The Indian Army has sought a new generation main battle tank (MBT) even as it reluctantly prepares to receive the homegrown Arjun tank that has been over three decades in the making.

'What we have today is mid-level technology. What we need is a tank of international quality,' Indian Army chief Gen. Deepak Kapoor said Tuesday.

'I have no doubt that the DRDO (Defence Research and Development Organisation) will be able to develop indigenous capabilities for coming up with a better answer and more versatile armoured fighting vehicle (than Arjun) in the future,' he added while speaking at the inaugural session of an international seminar on Armoured Fighting Vehicles, the first to be held here.

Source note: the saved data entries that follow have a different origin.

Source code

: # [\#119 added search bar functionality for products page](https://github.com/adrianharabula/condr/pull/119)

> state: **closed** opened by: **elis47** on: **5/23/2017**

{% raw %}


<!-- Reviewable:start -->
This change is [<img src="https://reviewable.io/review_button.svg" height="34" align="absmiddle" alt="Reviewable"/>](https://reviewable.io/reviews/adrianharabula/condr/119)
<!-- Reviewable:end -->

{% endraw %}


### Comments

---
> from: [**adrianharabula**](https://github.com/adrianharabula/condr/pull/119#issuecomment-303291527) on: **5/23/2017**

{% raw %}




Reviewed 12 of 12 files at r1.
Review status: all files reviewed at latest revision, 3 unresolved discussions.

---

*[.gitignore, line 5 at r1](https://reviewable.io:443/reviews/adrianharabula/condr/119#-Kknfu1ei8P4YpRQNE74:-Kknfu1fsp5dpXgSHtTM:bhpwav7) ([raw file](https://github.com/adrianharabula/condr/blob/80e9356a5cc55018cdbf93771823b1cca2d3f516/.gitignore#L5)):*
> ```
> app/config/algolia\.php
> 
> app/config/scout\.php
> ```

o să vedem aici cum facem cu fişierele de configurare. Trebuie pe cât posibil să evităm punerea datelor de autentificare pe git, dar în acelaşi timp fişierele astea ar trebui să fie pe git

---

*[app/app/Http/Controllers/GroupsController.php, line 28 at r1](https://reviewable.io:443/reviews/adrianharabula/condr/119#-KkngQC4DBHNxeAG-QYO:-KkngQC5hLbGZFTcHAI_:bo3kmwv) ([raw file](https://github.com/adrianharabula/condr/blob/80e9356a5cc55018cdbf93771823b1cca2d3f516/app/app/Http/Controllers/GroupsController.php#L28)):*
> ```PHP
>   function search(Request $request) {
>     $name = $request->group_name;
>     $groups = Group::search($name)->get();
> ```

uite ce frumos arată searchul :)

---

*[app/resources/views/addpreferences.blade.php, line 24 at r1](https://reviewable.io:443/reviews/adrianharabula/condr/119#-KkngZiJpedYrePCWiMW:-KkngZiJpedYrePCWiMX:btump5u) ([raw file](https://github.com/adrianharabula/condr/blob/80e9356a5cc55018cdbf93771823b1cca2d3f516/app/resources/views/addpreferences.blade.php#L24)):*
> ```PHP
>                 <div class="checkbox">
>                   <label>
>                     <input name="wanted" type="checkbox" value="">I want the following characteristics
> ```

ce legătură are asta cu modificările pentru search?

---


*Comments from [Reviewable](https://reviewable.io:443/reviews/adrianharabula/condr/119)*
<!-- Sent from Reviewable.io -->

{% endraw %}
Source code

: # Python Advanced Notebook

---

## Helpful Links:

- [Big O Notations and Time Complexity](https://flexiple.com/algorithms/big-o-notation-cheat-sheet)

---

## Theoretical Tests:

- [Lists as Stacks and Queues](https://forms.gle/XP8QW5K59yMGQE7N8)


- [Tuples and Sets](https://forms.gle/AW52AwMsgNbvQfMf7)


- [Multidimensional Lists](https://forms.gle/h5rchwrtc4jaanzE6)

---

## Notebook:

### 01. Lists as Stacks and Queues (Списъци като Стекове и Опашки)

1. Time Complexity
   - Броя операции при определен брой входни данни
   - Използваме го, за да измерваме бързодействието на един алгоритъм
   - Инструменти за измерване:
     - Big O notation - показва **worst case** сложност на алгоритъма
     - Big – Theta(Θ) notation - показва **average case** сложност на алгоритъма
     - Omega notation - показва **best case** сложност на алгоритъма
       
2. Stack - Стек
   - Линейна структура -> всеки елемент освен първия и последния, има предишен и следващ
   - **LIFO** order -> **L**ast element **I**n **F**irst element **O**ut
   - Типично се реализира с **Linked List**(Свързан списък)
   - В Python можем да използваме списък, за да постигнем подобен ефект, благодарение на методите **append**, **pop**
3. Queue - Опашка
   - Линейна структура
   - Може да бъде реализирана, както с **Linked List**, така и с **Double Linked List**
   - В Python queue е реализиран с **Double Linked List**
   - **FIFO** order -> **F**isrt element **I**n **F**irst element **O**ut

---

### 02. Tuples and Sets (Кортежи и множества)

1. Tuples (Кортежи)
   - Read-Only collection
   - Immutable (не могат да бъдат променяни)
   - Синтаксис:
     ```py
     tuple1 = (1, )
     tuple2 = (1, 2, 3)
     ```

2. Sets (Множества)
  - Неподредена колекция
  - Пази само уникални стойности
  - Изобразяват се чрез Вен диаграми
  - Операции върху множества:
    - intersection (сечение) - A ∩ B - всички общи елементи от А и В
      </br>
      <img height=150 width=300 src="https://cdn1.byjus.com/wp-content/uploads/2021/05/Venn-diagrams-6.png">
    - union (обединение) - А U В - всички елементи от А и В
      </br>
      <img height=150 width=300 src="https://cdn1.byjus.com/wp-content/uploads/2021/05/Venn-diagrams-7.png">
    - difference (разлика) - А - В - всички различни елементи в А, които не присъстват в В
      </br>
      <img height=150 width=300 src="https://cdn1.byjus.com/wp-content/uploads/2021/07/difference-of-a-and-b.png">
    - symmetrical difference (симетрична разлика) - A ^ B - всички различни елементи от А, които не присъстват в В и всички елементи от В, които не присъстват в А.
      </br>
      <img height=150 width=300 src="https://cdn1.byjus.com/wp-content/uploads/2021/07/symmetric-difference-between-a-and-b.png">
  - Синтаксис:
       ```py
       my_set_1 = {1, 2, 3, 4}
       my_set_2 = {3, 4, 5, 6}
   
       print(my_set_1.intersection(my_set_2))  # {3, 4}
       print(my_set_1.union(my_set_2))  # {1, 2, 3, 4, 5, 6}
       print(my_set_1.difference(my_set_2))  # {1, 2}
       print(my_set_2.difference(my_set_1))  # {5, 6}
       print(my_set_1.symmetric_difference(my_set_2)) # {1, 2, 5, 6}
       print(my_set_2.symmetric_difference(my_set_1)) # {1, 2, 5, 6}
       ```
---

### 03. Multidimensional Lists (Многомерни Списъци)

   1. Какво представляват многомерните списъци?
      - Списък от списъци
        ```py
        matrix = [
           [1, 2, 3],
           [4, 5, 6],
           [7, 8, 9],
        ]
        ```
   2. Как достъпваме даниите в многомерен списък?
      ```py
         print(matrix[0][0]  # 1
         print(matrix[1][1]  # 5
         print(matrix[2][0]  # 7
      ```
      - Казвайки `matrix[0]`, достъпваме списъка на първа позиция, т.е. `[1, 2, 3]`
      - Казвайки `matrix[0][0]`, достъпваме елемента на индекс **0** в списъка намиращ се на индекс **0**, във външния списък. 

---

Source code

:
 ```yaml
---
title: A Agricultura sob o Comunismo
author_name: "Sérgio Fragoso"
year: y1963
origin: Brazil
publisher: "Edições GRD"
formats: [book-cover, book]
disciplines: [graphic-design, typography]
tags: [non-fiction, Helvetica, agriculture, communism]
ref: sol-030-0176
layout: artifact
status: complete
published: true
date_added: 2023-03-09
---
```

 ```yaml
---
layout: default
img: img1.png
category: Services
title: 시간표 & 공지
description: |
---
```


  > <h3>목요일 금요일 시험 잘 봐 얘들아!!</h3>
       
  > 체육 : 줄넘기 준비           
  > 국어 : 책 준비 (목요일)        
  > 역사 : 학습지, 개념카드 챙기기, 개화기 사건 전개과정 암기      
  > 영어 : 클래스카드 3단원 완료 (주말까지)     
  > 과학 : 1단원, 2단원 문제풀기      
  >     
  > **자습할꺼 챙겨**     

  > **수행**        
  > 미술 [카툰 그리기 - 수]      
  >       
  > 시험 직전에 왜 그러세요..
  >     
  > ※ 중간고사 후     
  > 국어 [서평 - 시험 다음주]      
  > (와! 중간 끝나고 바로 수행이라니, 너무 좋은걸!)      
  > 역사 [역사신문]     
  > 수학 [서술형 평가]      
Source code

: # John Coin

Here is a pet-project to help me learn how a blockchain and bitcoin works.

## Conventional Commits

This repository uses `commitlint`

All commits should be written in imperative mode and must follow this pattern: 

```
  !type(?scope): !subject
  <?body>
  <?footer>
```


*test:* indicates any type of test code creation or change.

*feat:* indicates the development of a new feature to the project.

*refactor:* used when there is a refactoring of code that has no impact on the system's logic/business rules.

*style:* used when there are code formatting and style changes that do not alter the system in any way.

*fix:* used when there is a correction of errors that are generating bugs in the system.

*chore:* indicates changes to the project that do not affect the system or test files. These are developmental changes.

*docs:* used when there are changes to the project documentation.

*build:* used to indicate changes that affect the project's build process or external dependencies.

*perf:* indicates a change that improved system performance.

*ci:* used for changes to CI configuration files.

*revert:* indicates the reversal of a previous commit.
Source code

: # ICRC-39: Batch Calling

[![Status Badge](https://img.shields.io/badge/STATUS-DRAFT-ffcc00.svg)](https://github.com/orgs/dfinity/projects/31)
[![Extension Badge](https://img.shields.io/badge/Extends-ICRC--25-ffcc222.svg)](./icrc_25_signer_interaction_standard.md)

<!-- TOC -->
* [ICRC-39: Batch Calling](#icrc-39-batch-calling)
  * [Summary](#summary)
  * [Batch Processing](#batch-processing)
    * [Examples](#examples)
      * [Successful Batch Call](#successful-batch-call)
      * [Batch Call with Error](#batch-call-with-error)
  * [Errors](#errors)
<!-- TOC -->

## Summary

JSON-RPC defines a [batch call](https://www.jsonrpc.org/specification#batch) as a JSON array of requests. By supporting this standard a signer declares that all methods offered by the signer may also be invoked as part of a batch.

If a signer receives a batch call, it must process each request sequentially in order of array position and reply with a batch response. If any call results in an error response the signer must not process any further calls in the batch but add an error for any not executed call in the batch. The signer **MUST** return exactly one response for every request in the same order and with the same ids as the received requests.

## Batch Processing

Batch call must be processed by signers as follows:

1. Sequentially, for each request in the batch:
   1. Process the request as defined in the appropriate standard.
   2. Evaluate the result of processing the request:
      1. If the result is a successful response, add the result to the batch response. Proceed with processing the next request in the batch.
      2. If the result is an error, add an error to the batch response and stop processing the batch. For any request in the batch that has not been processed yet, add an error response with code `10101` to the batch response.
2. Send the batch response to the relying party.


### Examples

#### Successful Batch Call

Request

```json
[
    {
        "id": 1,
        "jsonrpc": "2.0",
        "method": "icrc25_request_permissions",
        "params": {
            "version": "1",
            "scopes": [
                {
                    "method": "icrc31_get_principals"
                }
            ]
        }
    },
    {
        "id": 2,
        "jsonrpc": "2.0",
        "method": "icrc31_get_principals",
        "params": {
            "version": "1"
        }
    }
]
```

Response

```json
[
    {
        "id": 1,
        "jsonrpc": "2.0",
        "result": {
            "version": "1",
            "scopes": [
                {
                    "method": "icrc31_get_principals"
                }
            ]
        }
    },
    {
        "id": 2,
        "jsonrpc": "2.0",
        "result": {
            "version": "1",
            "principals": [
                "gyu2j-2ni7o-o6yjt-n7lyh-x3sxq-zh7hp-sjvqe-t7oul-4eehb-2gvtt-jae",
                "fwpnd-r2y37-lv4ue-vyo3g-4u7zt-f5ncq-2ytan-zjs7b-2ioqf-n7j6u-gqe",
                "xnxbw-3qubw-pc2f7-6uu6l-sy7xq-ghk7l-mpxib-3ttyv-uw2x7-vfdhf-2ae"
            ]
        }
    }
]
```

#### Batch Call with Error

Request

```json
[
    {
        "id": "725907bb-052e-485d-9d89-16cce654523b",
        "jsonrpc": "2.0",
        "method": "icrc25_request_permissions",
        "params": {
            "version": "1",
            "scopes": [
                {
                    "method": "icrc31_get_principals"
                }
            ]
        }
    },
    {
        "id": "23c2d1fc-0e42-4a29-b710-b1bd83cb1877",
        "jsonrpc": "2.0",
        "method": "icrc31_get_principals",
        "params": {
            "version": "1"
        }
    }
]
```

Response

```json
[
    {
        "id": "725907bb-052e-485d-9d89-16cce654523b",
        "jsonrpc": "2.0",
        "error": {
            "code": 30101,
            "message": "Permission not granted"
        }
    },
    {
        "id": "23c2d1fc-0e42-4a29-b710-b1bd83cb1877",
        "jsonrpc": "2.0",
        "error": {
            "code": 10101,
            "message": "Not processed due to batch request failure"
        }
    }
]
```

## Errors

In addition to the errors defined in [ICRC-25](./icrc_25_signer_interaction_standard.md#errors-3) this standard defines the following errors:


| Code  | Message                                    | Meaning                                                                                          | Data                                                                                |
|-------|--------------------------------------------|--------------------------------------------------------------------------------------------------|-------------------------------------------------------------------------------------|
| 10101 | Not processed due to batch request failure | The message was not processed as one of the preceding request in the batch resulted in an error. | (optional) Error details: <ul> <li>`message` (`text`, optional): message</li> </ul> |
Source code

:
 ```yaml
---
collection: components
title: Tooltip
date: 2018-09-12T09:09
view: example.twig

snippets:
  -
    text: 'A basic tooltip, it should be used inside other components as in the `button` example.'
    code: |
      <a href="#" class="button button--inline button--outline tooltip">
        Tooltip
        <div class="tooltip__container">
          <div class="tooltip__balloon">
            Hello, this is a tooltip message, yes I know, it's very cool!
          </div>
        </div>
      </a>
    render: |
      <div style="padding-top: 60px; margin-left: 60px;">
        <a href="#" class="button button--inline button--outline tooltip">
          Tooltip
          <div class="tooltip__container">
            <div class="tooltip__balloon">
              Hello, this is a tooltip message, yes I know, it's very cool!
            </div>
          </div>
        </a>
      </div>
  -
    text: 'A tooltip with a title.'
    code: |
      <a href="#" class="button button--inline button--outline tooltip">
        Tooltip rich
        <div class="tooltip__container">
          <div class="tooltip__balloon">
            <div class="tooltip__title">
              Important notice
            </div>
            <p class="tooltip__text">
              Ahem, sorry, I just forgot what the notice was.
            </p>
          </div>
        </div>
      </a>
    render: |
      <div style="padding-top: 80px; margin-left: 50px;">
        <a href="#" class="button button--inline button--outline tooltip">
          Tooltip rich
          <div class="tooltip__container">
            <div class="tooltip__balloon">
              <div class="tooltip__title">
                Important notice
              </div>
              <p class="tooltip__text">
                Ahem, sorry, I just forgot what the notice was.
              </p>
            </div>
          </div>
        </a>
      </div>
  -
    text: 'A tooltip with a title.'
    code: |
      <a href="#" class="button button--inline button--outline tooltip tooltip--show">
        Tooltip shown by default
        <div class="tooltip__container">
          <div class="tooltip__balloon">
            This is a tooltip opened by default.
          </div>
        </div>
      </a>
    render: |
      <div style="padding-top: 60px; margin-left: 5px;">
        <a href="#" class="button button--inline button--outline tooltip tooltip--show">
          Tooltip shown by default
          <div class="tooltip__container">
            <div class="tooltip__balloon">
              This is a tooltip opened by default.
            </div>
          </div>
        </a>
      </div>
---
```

Kapoor's remarks were a clear indication that even as the Indian Army prepares to induct its first squadron of 14 Arjuns, it is not too happy with the tank.


Anonymous said...

I had a general question about India's tank purchases... why is India buying so many T-90s? I mean, how many do we need? Why is the Army expecting to have such a huge conventional military superiority against Pakistan by ordering so many T-90s at such huge cost to the nation? Isn't the Arjun good enough to fight the Pak T-80s and Al-Khalids? My opinion is that we're overspending on these gizmos. India has never historically been that strong vis-a-vis our neighbors? By insisting on military parity with China and superiority over Pakistan, we're going to overspend ourselves into the dustbin. What Reagan did to the USSR is what we will do to ourselves!